I’m hypnotized—not by the dangling but by thoughts of a bath, my bed and a pair of ugly panties. “Only if you’re sure,” I say.

As amusing as it would be to watch Precious Finger chase Zeitgeist and Big Thing chase Precious Finger and the boring ones try without success to find some semblance of rhythm at tonight’s gig, I’ve seen it before.

I didn’t hear Eva come in last night and this morning it’s my turn to wake her with coffee and Advil. She groans and reaches for her glasses. There are makeup smears on the pillowcase and she’s not wearing her flannelette granny nightie, but a tight Snap T-shirt and a lacy black thong.

“Nice shirt,” I say.

Eva covers her chest with her hands. “I found it in the Swag Shack,” she says. “I hope you don’t mind.”

“Not a bit.
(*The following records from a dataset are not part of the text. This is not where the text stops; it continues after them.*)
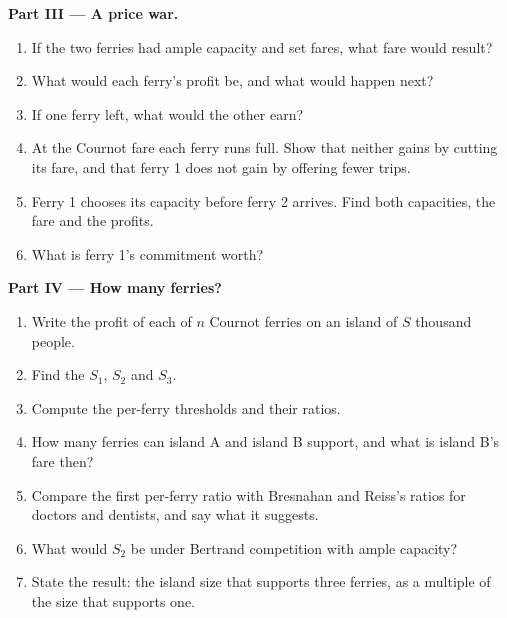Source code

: \begin{problem}
\medskip\noindent\textbf{Part III --- A price war.}
\begin{enumerate}[resume]
  \item If the two ferries had ample capacity and set fares, what fare would result?
  \item What would each ferry's profit be, and what would happen next?
  \item If one ferry left, what would the other earn?
  \item At the Cournot fare each ferry runs full. Show that neither gains by cutting its fare, and that ferry 1 does not gain by offering fewer trips.
  \item Ferry 1 chooses its capacity before ferry 2 arrives. Find both capacities, the fare and the profits.
  \item What is ferry 1's commitment worth?
\end{enumerate}

\medskip\noindent\textbf{Part IV --- How many ferries?}
\begin{enumerate}[resume]
  \item Write the profit of each of $n$ Cournot ferries on an island of $S$ thousand people.
  \item Find the  $S_1$, $S_2$ and $S_3$.
  \item Compute the per-ferry thresholds and their ratios.
  \item How many ferries can island A and island B support, and what is island B's fare then?
  \item Compare the first per-ferry ratio with Bresnahan and Reiss's ratios for doctors and dentists, and say what it suggests.
  \item What would $S_2$ be under Bertrand competition with ample capacity?
  \item State the result: the island size that supports three ferries, as a multiple of the size that supports one.
\end{enumerate}
\end{problem}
Help yourself,” I say. I’m quite sure the particular Snap shirt she’s wearing is one of the originals. There are only a few left and they’re in the locked archive room, not the Swag Shack. Then again, we did reissue them for our tenth anniversary and there’s a pile of those in the Swag Shack. I shake my head. It’s a T-shirt. I am ridiculous.

Precious Finger is the last to arrive for breakfast. Her nose is runny and she looks like she’s been crying. I want to tell her that Zeitgeist isn’t worth it, but decide not to. If I say that she’ll start bawling and then we’ll be in the bathroom and she’ll tell me about riding his skinny stub and how she’s never felt like this before and knows he feels the same, but he’s scared. He’s married, with two kids and he lives in Chicago, but it’s not impossible. They have so much in common: they both work in advertising, they both love Depeche Mode, they both eat their fries with mayonnaise. I could be brutal and tell her that Zeitgeist is a prick and he only fucked her because he was drunk and she was there, but she’ll say that I don’t know him the way she does, that I couldn’t possibly understand their connection. But she’d still want to be my friend and she’d call me and want to visit and stay at my place and talk about Zeitgeist. Sometimes it’s better to hand someone a tissue and say nothing. But I have no tissues, so I bury my face in a menu even though I already know I’m having the eggs Benedict.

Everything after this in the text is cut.